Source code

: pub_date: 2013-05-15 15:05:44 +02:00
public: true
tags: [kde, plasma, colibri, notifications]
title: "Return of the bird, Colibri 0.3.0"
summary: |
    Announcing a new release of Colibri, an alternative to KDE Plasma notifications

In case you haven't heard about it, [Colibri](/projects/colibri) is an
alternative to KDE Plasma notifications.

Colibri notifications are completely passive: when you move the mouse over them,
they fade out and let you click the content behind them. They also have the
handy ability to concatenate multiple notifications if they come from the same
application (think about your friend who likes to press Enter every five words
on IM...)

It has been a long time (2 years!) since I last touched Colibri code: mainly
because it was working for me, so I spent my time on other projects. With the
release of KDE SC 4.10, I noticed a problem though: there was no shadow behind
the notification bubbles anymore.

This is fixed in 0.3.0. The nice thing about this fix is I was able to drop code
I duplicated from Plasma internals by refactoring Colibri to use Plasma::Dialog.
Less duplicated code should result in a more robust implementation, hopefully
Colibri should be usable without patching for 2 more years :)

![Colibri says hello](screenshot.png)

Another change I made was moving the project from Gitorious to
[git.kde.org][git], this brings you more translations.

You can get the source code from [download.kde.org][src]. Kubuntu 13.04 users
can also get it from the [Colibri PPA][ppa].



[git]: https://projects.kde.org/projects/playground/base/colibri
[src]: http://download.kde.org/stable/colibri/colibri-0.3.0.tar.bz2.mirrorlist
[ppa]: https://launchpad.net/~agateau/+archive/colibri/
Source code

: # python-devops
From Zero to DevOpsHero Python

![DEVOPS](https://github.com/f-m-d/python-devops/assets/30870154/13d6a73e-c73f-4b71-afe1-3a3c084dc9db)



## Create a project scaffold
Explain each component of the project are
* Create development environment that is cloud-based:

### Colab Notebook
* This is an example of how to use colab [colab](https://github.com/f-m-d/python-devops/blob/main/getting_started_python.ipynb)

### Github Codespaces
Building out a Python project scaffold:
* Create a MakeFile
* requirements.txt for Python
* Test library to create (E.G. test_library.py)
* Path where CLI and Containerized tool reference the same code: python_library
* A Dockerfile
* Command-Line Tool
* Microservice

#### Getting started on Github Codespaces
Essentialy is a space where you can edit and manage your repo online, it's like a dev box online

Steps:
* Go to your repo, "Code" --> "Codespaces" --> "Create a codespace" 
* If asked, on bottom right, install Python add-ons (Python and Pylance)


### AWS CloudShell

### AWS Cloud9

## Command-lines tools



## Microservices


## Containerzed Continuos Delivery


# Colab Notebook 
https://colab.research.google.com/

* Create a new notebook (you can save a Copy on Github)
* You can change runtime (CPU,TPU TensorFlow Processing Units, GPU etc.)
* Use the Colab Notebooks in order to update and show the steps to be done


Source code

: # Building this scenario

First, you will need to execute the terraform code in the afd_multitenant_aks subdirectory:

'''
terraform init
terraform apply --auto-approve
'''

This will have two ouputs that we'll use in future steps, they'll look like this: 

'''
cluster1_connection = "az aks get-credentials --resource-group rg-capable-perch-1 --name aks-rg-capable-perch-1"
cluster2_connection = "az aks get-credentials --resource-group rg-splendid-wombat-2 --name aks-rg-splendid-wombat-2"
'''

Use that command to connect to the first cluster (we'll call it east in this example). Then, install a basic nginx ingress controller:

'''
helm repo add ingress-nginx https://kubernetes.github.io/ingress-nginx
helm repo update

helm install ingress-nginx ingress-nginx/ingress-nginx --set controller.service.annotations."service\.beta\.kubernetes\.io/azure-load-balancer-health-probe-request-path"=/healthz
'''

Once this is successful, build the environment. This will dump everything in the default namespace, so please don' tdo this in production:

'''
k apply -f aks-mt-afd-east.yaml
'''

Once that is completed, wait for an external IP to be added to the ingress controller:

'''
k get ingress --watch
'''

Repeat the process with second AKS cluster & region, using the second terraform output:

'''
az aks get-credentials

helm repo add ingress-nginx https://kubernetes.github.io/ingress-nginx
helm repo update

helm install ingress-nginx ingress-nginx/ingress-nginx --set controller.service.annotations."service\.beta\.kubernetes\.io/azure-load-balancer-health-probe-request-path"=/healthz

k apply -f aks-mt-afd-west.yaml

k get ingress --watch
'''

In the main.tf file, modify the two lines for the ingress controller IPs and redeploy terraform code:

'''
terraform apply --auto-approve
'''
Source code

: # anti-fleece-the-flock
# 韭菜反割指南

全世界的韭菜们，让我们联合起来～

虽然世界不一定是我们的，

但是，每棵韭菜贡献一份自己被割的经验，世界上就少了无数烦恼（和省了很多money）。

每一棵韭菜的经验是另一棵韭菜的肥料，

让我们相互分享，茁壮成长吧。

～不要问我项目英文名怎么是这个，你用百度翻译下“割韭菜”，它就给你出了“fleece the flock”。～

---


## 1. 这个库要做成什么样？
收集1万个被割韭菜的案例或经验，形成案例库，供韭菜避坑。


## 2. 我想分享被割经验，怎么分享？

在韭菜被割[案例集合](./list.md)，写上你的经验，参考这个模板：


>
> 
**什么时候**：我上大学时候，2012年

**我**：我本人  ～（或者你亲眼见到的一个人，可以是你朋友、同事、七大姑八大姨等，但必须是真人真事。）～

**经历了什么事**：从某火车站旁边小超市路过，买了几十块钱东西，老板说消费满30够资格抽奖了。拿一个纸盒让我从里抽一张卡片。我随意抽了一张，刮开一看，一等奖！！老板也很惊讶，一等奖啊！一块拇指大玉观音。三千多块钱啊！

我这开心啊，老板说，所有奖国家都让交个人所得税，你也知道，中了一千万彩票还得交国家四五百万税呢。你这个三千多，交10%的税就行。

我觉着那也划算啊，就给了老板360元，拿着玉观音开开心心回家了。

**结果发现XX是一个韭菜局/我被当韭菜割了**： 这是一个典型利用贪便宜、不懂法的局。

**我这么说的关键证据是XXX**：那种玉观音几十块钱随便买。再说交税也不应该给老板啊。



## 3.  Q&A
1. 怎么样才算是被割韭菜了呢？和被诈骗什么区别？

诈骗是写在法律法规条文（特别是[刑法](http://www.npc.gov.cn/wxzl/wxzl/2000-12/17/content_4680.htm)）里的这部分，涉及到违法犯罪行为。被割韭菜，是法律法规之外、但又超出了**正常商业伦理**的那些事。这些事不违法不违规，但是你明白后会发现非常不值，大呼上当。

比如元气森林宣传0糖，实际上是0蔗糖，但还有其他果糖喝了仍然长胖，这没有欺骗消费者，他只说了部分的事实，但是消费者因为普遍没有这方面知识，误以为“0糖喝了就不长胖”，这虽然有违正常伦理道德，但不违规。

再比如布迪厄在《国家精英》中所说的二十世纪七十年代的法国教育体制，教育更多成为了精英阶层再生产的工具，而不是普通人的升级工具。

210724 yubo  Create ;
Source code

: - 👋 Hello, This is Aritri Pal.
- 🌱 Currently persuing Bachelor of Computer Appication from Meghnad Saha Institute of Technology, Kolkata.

== Required action ==
Filter the listing above by the word "should"; copy each line that passes.

== Answer to this problem ==
Less duplicated code should result in a more robust implementation, hopefully
Colibri should be usable without patching for 2 more years :)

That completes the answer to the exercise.